[Extracted entries — start]

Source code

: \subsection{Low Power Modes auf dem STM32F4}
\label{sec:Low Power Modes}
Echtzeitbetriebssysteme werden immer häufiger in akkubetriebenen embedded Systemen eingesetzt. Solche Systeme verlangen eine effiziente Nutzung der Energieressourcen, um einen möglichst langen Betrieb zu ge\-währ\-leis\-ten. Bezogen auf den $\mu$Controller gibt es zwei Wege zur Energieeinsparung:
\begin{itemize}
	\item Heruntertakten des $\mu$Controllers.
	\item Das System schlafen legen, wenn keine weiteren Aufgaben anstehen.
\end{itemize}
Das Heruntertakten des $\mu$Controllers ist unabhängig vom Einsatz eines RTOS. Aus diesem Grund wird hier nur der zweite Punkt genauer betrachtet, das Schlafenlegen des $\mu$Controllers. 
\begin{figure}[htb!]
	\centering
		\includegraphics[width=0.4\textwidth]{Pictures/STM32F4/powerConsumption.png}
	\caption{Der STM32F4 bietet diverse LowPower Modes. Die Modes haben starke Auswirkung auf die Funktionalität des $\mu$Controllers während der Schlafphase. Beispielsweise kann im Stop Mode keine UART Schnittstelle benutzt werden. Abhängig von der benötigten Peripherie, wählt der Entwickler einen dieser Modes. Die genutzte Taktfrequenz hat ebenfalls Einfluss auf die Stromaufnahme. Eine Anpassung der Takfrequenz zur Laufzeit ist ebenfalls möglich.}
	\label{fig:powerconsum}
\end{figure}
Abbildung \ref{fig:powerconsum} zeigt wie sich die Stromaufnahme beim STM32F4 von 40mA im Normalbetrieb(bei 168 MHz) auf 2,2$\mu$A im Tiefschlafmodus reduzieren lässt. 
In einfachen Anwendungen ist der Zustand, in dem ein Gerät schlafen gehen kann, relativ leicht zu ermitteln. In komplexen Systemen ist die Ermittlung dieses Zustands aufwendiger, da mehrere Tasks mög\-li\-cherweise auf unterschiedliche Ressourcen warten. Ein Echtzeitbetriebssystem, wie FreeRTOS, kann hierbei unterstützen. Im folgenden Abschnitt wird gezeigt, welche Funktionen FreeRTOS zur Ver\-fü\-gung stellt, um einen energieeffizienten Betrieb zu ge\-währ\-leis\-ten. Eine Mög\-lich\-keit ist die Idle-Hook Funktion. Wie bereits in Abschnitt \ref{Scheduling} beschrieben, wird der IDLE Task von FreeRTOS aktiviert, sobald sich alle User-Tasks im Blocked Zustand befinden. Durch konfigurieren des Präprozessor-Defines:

[Extracted entries — finish]

What to do. Retype the entire listing exactly.

Response box.
Source code

: \subsection{Low Power Modes auf dem STM32F4}
\label{sec:Low Power Modes}
Echtzeitbetriebssysteme werden immer häufiger in akkubetriebenen embedded Systemen eingesetzt. Solche Systeme verlangen eine effiziente Nutzung der Energieressourcen, um einen möglichst langen Betrieb zu ge\-währ\-leis\-ten. Bezogen auf den $\mu$Controller gibt es zwei Wege zur Energieeinsparung:
\begin{itemize}
	\item Heruntertakten des $\mu$Controllers.
	\item Das System schlafen legen, wenn keine weiteren Aufgaben anstehen.
\end{itemize}
Das Heruntertakten des $\mu$Controllers ist unabhängig vom Einsatz eines RTOS. Aus diesem Grund wird hier nur der zweite Punkt genauer betrachtet, das Schlafenlegen des $\mu$Controllers. 
\begin{figure}[htb!]
	\centering
		\includegraphics[width=0.4\textwidth]{Pictures/STM32F4/powerConsumption.png}
	\caption{Der STM32F4 bietet diverse LowPower Modes. Die Modes haben starke Auswirkung auf die Funktionalität des $\mu$Controllers während der Schlafphase. Beispielsweise kann im Stop Mode keine UART Schnittstelle benutzt werden. Abhängig von der benötigten Peripherie, wählt der Entwickler einen dieser Modes. Die genutzte Taktfrequenz hat ebenfalls Einfluss auf die Stromaufnahme. Eine Anpassung der Takfrequenz zur Laufzeit ist ebenfalls möglich.}
	\label{fig:powerconsum}
\end{figure}
Abbildung \ref{fig:powerconsum} zeigt wie sich die Stromaufnahme beim STM32F4 von 40mA im Normalbetrieb(bei 168 MHz) auf 2,2$\mu$A im Tiefschlafmodus reduzieren lässt. 
In einfachen Anwendungen ist der Zustand, in dem ein Gerät schlafen gehen kann, relativ leicht zu ermitteln. In komplexen Systemen ist die Ermittlung dieses Zustands aufwendiger, da mehrere Tasks mög\-li\-cherweise auf unterschiedliche Ressourcen warten. Ein Echtzeitbetriebssystem, wie FreeRTOS, kann hierbei unterstützen. Im folgenden Abschnitt wird gezeigt, welche Funktionen FreeRTOS zur Ver\-fü\-gung stellt, um einen energieeffizienten Betrieb zu ge\-währ\-leis\-ten. Eine Mög\-lich\-keit ist die Idle-Hook Funktion. Wie bereits in Abschnitt \ref{Scheduling} beschrieben, wird der IDLE Task von FreeRTOS aktiviert, sobald sich alle User-Tasks im Blocked Zustand befinden. Durch konfigurieren des Präprozessor-Defines:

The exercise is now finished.